All right, people. Here’s the thing you have to understand about Gina and Tommy: they are real. And that’s one of the traits we value most in people. Yes, what you see is what you get. But at the same time, they’re real surprising as well. So many dimensions to their fun personalities. And I love the fact that they describe the same realizations about each other after they first met. Eileen and I had so much fun with them and their family when they visited our home studio the other day — laughing and drinking together. It’s so easy to get along with them, and we’re so glad they walked into our lives. I also love the fact that — of all their engagement pictures — the above image is the only one that drives Tommy crazy, and it just so happens to be the image I chose for their sneak peek. I’m afraid his friends will never let him live it down. haha. Well don’t miss this couples fun love story! They’re also brilliant communicators, and hearing this from them got us misty-eyed. Congratulations, Gina and Tommy! We can’t wait for your wedding. Now, take it away…
How did you two meet?
“We worked together at TEKsystmes. We started off friends and realized there was something more there. We ‘secretly dated’ for 3 years! It’s crazy to think about now, but it wasn’t until the end of 2012 that we were an official couple.”

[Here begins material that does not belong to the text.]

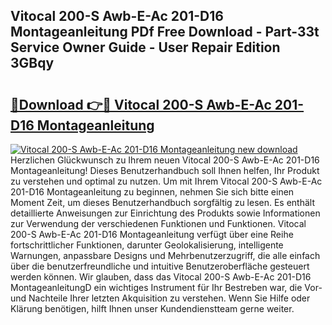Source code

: ## Vitocal 200-S Awb-E-Ac 201-D16 Montageanleitung PDf Free Download - Part-33t Service Owner Guide - User Repair Edition 3GBqy

# <h2><a href="http://df7w5zt.blite.top/?on=Vitocal+200-S+Awb-E-Ac+201-D16+Montageanleitung">🔗Download 👉🔴 Vitocal 200-S Awb-E-Ac 201-D16 Montageanleitung</a></h2>

[![Vitocal 200-S Awb-E-Ac 201-D16 Montageanleitung new download](https://i.imgur.com/lujVjoI.png)](http://df7w5zt.blite.top/?on=Vitocal+200-S+Awb-E-Ac+201-D16+Montageanleitung)
Herzlichen Glückwunsch zu Ihrem neuen Vitocal 200-S Awb-E-Ac 201-D16 Montageanleitung! Dieses Benutzerhandbuch soll Ihnen helfen, Ihr Produkt zu verstehen und optimal zu nutzen. Um mit Ihrem Vitocal 200-S Awb-E-Ac 201-D16 Montageanleitung zu beginnen, nehmen Sie sich bitte einen Moment Zeit, um dieses Benutzerhandbuch sorgfältig zu lesen. Es enthält detaillierte Anweisungen zur Einrichtung des Produkts sowie Informationen zur Verwendung der verschiedenen Funktionen und Funktionen. Vitocal 200-S Awb-E-Ac 201-D16 Montageanleitung verfügt über eine Reihe fortschrittlicher Funktionen, darunter Geolokalisierung, intelligente Warnungen, anpassbare Designs und Mehrbenutzerzugriff, die alle einfach über die benutzerfreundliche und intuitive Benutzeroberfläche gesteuert werden können. Wir glauben, dass das Vitocal 200-S Awb-E-Ac 201-D16 MontageanleitungD ein wichtiges Instrument für Ihr Bestreben war, die Vor- und Nachteile Ihrer letzten Akquisition zu verstehen. Wenn Sie Hilfe oder Klärung benötigen, hilft Ihnen unser Kundendienstteam gerne weiter.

Gina, what is that attracts you to Tommy?
“Tommy is very intelligent, funny and sweet under his manly demeanor. The first thing that attracted me to him was his Alpha Male presence and sense of humor. Tommy was known as a bit of “meat head” in the office when I started; so I was so surprised when he was incredibly smart and hilarious. He has a serious/intense side, but in reality he’s a goof, and I love that about him. There are a lot of different sides of him which makes him hard to describe to someone who doesn’t spend a lot of time with us or him. He’s this combination of opposing adjectives like intense & relaxed, serious & silly, active & relaxed that all just work together to make this person I can’t get enough of. Tommy makes me want to be a better person for him and myself. I admire his character and have known for a long time that he would be the person I’d spend my life with.
“Tommy likes to be active and is all about hobbies. Anyone who knows him has been invited to participate in one of Tommy’s many activities (rock climbing, Habitat, welding, dodge ball, the gym in general, boating, the list goes on). Rock climbing is one of my favorites to watch; I’m still in awe when I see him climb like Spiderman across a roof. The indoor side of him is always listening to a podcast or reading the latest science breakthrough online. He’s always looking to learn something new or advance his skills. And I have to mention that he LOVES spreadsheets… it’s kind of a running joke on how much he loves Excel and will make a spreadsheet for everything. We probably have a spreadsheet about engagement pictures now. jk.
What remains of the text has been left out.